▸ **Exercise brief**:
Return each of the entries below word for word.

Source texts of formatted documents:
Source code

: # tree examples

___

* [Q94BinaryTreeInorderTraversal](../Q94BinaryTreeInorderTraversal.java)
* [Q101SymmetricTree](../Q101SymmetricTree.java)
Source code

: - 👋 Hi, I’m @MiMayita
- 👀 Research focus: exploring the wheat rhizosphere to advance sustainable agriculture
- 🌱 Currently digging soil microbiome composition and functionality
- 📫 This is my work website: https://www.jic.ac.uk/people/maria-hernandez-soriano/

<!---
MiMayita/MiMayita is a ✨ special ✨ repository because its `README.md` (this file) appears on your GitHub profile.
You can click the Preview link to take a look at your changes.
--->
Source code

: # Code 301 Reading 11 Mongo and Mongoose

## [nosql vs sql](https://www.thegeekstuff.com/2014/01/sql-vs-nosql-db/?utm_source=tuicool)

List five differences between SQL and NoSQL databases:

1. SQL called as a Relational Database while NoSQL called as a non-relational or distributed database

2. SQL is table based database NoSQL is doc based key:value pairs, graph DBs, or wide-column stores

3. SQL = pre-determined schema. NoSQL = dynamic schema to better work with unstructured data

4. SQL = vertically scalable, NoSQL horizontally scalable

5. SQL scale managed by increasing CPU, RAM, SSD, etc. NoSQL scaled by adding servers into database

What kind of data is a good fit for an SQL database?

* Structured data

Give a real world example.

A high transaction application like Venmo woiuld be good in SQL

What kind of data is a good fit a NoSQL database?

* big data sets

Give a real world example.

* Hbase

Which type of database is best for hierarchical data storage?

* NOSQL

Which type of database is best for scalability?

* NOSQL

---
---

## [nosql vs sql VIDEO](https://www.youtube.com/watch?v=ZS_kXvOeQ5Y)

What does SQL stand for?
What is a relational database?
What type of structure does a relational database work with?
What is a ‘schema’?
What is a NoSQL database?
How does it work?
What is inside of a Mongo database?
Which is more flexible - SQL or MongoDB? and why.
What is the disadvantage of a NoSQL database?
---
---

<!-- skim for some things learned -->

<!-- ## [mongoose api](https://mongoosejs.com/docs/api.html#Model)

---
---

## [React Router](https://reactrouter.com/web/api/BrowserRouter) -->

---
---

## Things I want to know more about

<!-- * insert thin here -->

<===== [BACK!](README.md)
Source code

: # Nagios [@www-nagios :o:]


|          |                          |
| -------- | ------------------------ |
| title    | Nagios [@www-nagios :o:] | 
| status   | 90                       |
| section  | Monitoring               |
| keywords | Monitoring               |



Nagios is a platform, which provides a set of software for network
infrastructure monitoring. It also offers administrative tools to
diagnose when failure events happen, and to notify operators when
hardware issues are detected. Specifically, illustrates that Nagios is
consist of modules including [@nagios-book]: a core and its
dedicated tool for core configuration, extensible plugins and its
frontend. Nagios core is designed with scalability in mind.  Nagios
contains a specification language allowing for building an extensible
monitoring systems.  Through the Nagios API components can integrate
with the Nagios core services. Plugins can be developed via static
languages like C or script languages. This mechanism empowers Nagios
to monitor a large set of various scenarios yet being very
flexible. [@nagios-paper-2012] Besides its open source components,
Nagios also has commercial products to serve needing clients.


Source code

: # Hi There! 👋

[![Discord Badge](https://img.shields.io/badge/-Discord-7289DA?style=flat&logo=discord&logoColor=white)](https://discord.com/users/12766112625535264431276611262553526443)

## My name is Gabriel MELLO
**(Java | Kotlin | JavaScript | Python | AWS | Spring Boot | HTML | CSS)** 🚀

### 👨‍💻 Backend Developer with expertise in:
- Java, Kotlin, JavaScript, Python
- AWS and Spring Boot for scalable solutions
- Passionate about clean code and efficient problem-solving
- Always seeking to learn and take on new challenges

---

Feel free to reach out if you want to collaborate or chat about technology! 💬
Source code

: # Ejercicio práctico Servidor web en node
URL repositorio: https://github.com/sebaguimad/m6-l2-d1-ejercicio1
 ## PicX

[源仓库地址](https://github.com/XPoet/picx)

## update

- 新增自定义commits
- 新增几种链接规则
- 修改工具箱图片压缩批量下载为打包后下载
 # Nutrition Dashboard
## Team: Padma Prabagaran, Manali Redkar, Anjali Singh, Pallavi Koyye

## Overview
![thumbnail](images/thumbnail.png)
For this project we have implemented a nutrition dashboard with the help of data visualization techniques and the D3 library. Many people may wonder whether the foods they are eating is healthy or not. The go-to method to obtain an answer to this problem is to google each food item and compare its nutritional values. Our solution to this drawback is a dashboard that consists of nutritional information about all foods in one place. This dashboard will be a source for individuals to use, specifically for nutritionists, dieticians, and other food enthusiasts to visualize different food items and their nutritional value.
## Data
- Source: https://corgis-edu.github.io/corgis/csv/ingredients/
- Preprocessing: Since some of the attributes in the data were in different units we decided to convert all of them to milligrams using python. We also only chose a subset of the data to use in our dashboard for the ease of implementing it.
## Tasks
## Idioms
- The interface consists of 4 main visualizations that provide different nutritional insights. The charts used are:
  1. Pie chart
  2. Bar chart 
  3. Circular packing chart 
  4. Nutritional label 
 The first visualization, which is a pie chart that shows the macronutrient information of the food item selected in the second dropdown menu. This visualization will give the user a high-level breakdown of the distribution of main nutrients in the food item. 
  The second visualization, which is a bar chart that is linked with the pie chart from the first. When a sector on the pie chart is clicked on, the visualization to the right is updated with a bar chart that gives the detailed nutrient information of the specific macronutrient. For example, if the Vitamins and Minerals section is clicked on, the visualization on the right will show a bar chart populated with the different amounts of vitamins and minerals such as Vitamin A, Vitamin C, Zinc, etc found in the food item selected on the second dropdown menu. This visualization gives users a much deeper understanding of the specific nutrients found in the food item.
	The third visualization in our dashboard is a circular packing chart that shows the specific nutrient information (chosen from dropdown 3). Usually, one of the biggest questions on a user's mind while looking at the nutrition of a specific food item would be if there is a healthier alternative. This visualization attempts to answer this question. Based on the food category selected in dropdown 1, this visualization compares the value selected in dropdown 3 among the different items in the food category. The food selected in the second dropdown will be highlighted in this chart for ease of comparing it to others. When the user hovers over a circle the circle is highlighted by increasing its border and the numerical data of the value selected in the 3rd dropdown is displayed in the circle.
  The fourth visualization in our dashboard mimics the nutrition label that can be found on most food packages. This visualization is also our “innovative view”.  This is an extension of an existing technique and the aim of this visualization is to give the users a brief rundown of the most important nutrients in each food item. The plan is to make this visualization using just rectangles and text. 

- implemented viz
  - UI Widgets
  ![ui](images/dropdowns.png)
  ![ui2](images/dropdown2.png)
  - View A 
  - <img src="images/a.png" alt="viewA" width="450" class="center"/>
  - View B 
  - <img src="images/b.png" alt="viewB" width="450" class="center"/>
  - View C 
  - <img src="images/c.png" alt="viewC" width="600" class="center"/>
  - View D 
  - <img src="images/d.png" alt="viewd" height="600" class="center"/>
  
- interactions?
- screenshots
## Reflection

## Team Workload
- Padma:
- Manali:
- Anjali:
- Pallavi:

▸ **Result of the task**:
Source code

: # tree examples

___

* [Q94BinaryTreeInorderTraversal](../Q94BinaryTreeInorderTraversal.java)
* [Q101SymmetricTree](../Q101SymmetricTree.java)
Source code

: - 👋 Hi, I’m @MiMayita
- 👀 Research focus: exploring the wheat rhizosphere to advance sustainable agriculture
- 🌱 Currently digging soil microbiome composition and functionality
- 📫 This is my work website: https://www.jic.ac.uk/people/maria-hernandez-soriano/

<!---
MiMayita/MiMayita is a ✨ special ✨ repository because its `README.md` (this file) appears on your GitHub profile.
You can click the Preview link to take a look at your changes.
--->
Source code

: # Code 301 Reading 11 Mongo and Mongoose

## [nosql vs sql](https://www.thegeekstuff.com/2014/01/sql-vs-nosql-db/?utm_source=tuicool)

List five differences between SQL and NoSQL databases:

1. SQL called as a Relational Database while NoSQL called as a non-relational or distributed database

2. SQL is table based database NoSQL is doc based key:value pairs, graph DBs, or wide-column stores

3. SQL = pre-determined schema. NoSQL = dynamic schema to better work with unstructured data

4. SQL = vertically scalable, NoSQL horizontally scalable

5. SQL scale managed by increasing CPU, RAM, SSD, etc. NoSQL scaled by adding servers into database

What kind of data is a good fit for an SQL database?

* Structured data

Give a real world example.

A high transaction application like Venmo woiuld be good in SQL

What kind of data is a good fit a NoSQL database?

* big data sets

Give a real world example.

* Hbase

Which type of database is best for hierarchical data storage?

* NOSQL

Which type of database is best for scalability?

* NOSQL

---
---

## [nosql vs sql VIDEO](https://www.youtube.com/watch?v=ZS_kXvOeQ5Y)

What does SQL stand for?
What is a relational database?
What type of structure does a relational database work with?
What is a ‘schema’?
What is a NoSQL database?
How does it work?
What is inside of a Mongo database?
Which is more flexible - SQL or MongoDB? and why.
What is the disadvantage of a NoSQL database?
---
---

<!-- skim for some things learned -->

<!-- ## [mongoose api](https://mongoosejs.com/docs/api.html#Model)

---
---

## [React Router](https://reactrouter.com/web/api/BrowserRouter) -->

---
---

## Things I want to know more about

<!-- * insert thin here -->

<===== [BACK!](README.md)
Source code

: # Nagios [@www-nagios :o:]


|          |                          |
| -------- | ------------------------ |
| title    | Nagios [@www-nagios :o:] | 
| status   | 90                       |
| section  | Monitoring               |
| keywords | Monitoring               |



Nagios is a platform, which provides a set of software for network
infrastructure monitoring. It also offers administrative tools to
diagnose when failure events happen, and to notify operators when
hardware issues are detected. Specifically, illustrates that Nagios is
consist of modules including [@nagios-book]: a core and its
dedicated tool for core configuration, extensible plugins and its
frontend. Nagios core is designed with scalability in mind.  Nagios
contains a specification language allowing for building an extensible
monitoring systems.  Through the Nagios API components can integrate
with the Nagios core services. Plugins can be developed via static
languages like C or script languages. This mechanism empowers Nagios
to monitor a large set of various scenarios yet being very
flexible. [@nagios-paper-2012] Besides its open source components,
Nagios also has commercial products to serve needing clients.


Source code

: # Hi There! 👋

[![Discord Badge](https://img.shields.io/badge/-Discord-7289DA?style=flat&logo=discord&logoColor=white)](https://discord.com/users/12766112625535264431276611262553526443)

## My name is Gabriel MELLO
**(Java | Kotlin | JavaScript | Python | AWS | Spring Boot | HTML | CSS)** 🚀

### 👨‍💻 Backend Developer with expertise in:
- Java, Kotlin, JavaScript, Python
- AWS and Spring Boot for scalable solutions
- Passionate about clean code and efficient problem-solving
- Always seeking to learn and take on new challenges

---

Feel free to reach out if you want to collaborate or chat about technology! 💬
Source code

: # Ejercicio práctico Servidor web en node
URL repositorio: https://github.com/sebaguimad/m6-l2-d1-ejercicio1
 ## PicX

[源仓库地址](https://github.com/XPoet/picx)

## update

- 新增自定义commits
- 新增几种链接规则
- 修改工具箱图片压缩批量下载为打包后下载
 # Nutrition Dashboard
## Team: Padma Prabagaran, Manali Redkar, Anjali Singh, Pallavi Koyye

## Overview
![thumbnail](images/thumbnail.png)
For this project we have implemented a nutrition dashboard with the help of data visualization techniques and the D3 library. Many people may wonder whether the foods they are eating is healthy or not. The go-to method to obtain an answer to this problem is to google each food item and compare its nutritional values. Our solution to this drawback is a dashboard that consists of nutritional information about all foods in one place. This dashboard will be a source for individuals to use, specifically for nutritionists, dieticians, and other food enthusiasts to visualize different food items and their nutritional value.
## Data
- Source: https://corgis-edu.github.io/corgis/csv/ingredients/
- Preprocessing: Since some of the attributes in the data were in different units we decided to convert all of them to milligrams using python. We also only chose a subset of the data to use in our dashboard for the ease of implementing it.
## Tasks
## Idioms
- The interface consists of 4 main visualizations that provide different nutritional insights. The charts used are:
  1. Pie chart
  2. Bar chart 
  3. Circular packing chart 
  4. Nutritional label 
 The first visualization, which is a pie chart that shows the macronutrient information of the food item selected in the second dropdown menu. This visualization will give the user a high-level breakdown of the distribution of main nutrients in the food item. 
  The second visualization, which is a bar chart that is linked with the pie chart from the first. When a sector on the pie chart is clicked on, the visualization to the right is updated with a bar chart that gives the detailed nutrient information of the specific macronutrient. For example, if the Vitamins and Minerals section is clicked on, the visualization on the right will show a bar chart populated with the different amounts of vitamins and minerals such as Vitamin A, Vitamin C, Zinc, etc found in the food item selected on the second dropdown menu. This visualization gives users a much deeper understanding of the specific nutrients found in the food item.
	The third visualization in our dashboard is a circular packing chart that shows the specific nutrient information (chosen from dropdown 3). Usually, one of the biggest questions on a user's mind while looking at the nutrition of a specific food item would be if there is a healthier alternative. This visualization attempts to answer this question. Based on the food category selected in dropdown 1, this visualization compares the value selected in dropdown 3 among the different items in the food category. The food selected in the second dropdown will be highlighted in this chart for ease of comparing it to others. When the user hovers over a circle the circle is highlighted by increasing its border and the numerical data of the value selected in the 3rd dropdown is displayed in the circle.
  The fourth visualization in our dashboard mimics the nutrition label that can be found on most food packages. This visualization is also our “innovative view”.  This is an extension of an existing technique and the aim of this visualization is to give the users a brief rundown of the most important nutrients in each food item. The plan is to make this visualization using just rectangles and text. 

- implemented viz
  - UI Widgets
  ![ui](images/dropdowns.png)
  ![ui2](images/dropdown2.png)
  - View A 
  - <img src="images/a.png" alt="viewA" width="450" class="center"/>
  - View B 
  - <img src="images/b.png" alt="viewB" width="450" class="center"/>
  - View C 
  - <img src="images/c.png" alt="viewC" width="600" class="center"/>
  - View D 
  - <img src="images/d.png" alt="viewd" height="600" class="center"/>
  
- interactions?
- screenshots
## Reflection

## Team Workload
- Padma:
- Manali:
- Anjali:
- Pallavi:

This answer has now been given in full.